The 572 offered from GMPP is designed as a 4.560-inch bore by 4.375-inch stroke combination using rectangle-port aluminum heads on a tall-deck Gen VI block. We built our instrument using a short-deck version of the famous Bow Tie block with the bore and stroke dimensions matching that of the crate engine. Naturally, we used a torque plate to stress the block while honing, simulating the effects of torquing the heads in place. For the honing procedure, it seems like all machine shops have their own secret way of finishing the bores. We've found great results with our Sunnen CK10 by roughing it in to the last thousandth of an inch with a 180-grit stone, using a 220-grit to get to finished size, then running four strokes with a 280-grit and four strokes with a 400-grit. Since we were going for the gusto, we also hit this block with four strokes of a 600-grit stone. Clean honing fluid, the right pressure on the stones, and a good feel for the machine are the tricks to getting the holes round and straight to within a couple ten-thousandths of an inch.
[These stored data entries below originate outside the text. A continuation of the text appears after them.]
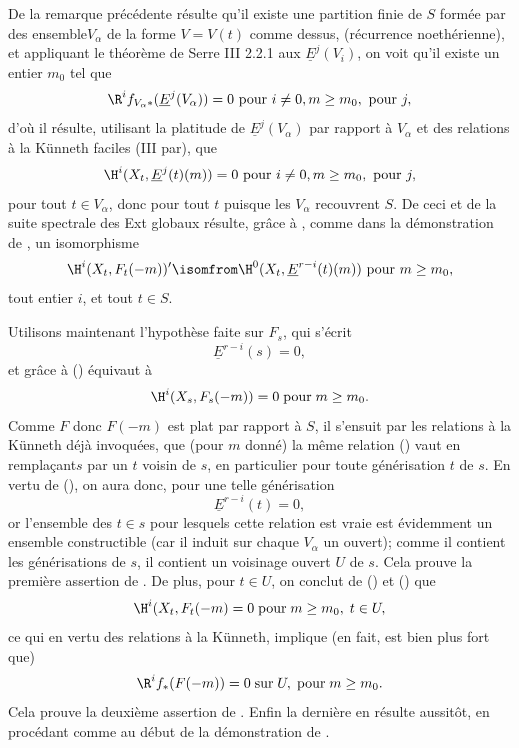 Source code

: De la remarque pr\'ec\'edente r\'esulte qu'il existe une partition finie de $S$ form\'ee par des ensemble$V_\alpha$ de la forme $V=V(t)$ comme dessus, (r\'ecurrence noeth\'erienne), et appliquant le th\'eor\`eme de Serre \EGA III 2.2.1 aux $\underline{E}^j(V_i)$, on voit qu'il existe un entier $m_0$ tel que
\[
\R^if_{V_\alpha\ast}(\underline{E}^j(V_\alpha))=0\textup{ pour } i\neq 0, m\geq m_0, \textup{ pour }j,
\]
d'o\`u il r\'esulte, utilisant la platitude de $\underline{E}^j(V_\alpha)$ par rapport \`a $V_\alpha$ et des relations \`a la Künneth faciles (\cf \EGA III par), que
\[
\H^i(X_t, \underline{E}^j(t)(m))=0\textup{ pour } i\neq 0, m\geq m_0, \textup{ pour }j,
\]
pour tout $t\in V_\alpha$, donc pour tout $t$ puisque les $ V_\alpha$ recouvrent $S$. De ceci et de la suite spectrale des Ext globaux r\'esulte, gr\^ace \`a , comme dans la d\'emonstration de , un isomorphisme
\steco
\begin{equation} \label{eq:XII.8} {}\H^i(X_t, F_t(-m))' \isomfrom \H^0(X_t, \underline{E}^{r-i}(t)(m))\textup{ pour } m\geq m_0,
\end{equation}
tout entier $i$, et tout $t\in S$.

Utilisons maintenant l'hypoth\`ese faite sur $F_s$, qui s'\'ecrit
\steco
\begin{equation} \label{eq:XII.9} {}\underline{E}^{r-i}(s)=0,
\end{equation}
et gr\^ace \`a () \'equivaut \`a
\steco
\begin{equation} \label{eq:XII.10} {}\H^i(X_s, F_s(-m))=0 \; \text{pour}\; m\geq m_0.
\end{equation}
Comme $F$ donc $F(-m)$ est plat par rapport \`a $S$, il s'ensuit par
les relations \`a la Künneth d\'ej\`a invoqu\'ees, que (pour $m$ donn\'e) la
m\^eme relation () vaut en rempla\c cant\pageoriginale $s$ par un
$t$ voisin de $s$, en particulier pour toute g\'en\'erisation $t$ de
$s$. En vertu de (), on aura donc, pour une telle
g\'en\'erisation \steco
\begin{equation} \label{eq:XII.11} {}\underline{E}^{r-i}(t)=0,
\end{equation}
or l'ensemble des $t\in s$ pour lesquels cette relation est vraie est \'evidemment un ensemble constructible (car il induit sur chaque $V_\alpha$ un ouvert); comme il contient les g\'en\'erisations de $s$, il contient un voisinage ouvert $U$ de $s$. Cela prouve la premi\`ere assertion de . De plus, pour $t\in U$, on conclut de () et () que
\steco
\begin{equation} \label{eq:XII.12} {}\H^i(X_t, F_t(-m)=0 \; \text{pour}\; m\geq m_0, \; t\in U,
\end{equation}
ce qui en vertu des relations \`a la Künneth, implique (en fait, est bien plus fort que)
\steco
\begin{equation} \label{eq:XII.13} {}\R^if_\ast(F(-m))=0 \; \text{sur}\; U, \; \text{pour} \; m\geq m_0.
\end{equation}
Cela prouve la deuxi\`eme assertion de . Enfin la derni\`ere en r\'esulte aussit\^{o}t, en proc\'edant comme au d\'ebut de la d\'emonstration de .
The rotating assembly is sort of like the rhythm section of this band. It is always moving, making the cadence and striking the beat that the rest of the players follow. At the very bottom, a Kryptonite crankshaft made from EN30B billet steel spins to the beat. It was a bargain that engine owner Kris Henderson scored from a buddy's blown-up offshore powerboat. A couple hundred bucks for a crank that usually costs close to $3K is a real deal.

Eagle Specialty Products supplied a set of their Armor-coated 6.385-inch-long H-beam rods with the L19 bolt upgrade. Using a rod bolt stretch gauge, we determined that it takes right about 80 ft-lb to give the bolts .0058 inch worth of stretch. That tension on the bolts is what keeps the fasteners from backing out and the added tensile strength of the L19 material keeps the rod bearing bore from elongating and stretching out when the engine is at speed. I'll be honest, I was slightly skeptical of the Armor coating that was on the rods, but really the oil would just about bead up on it, and you could feel how much slicker it was than an untreated rod. For the small amount of the upgrade price, it was absolutely worth it.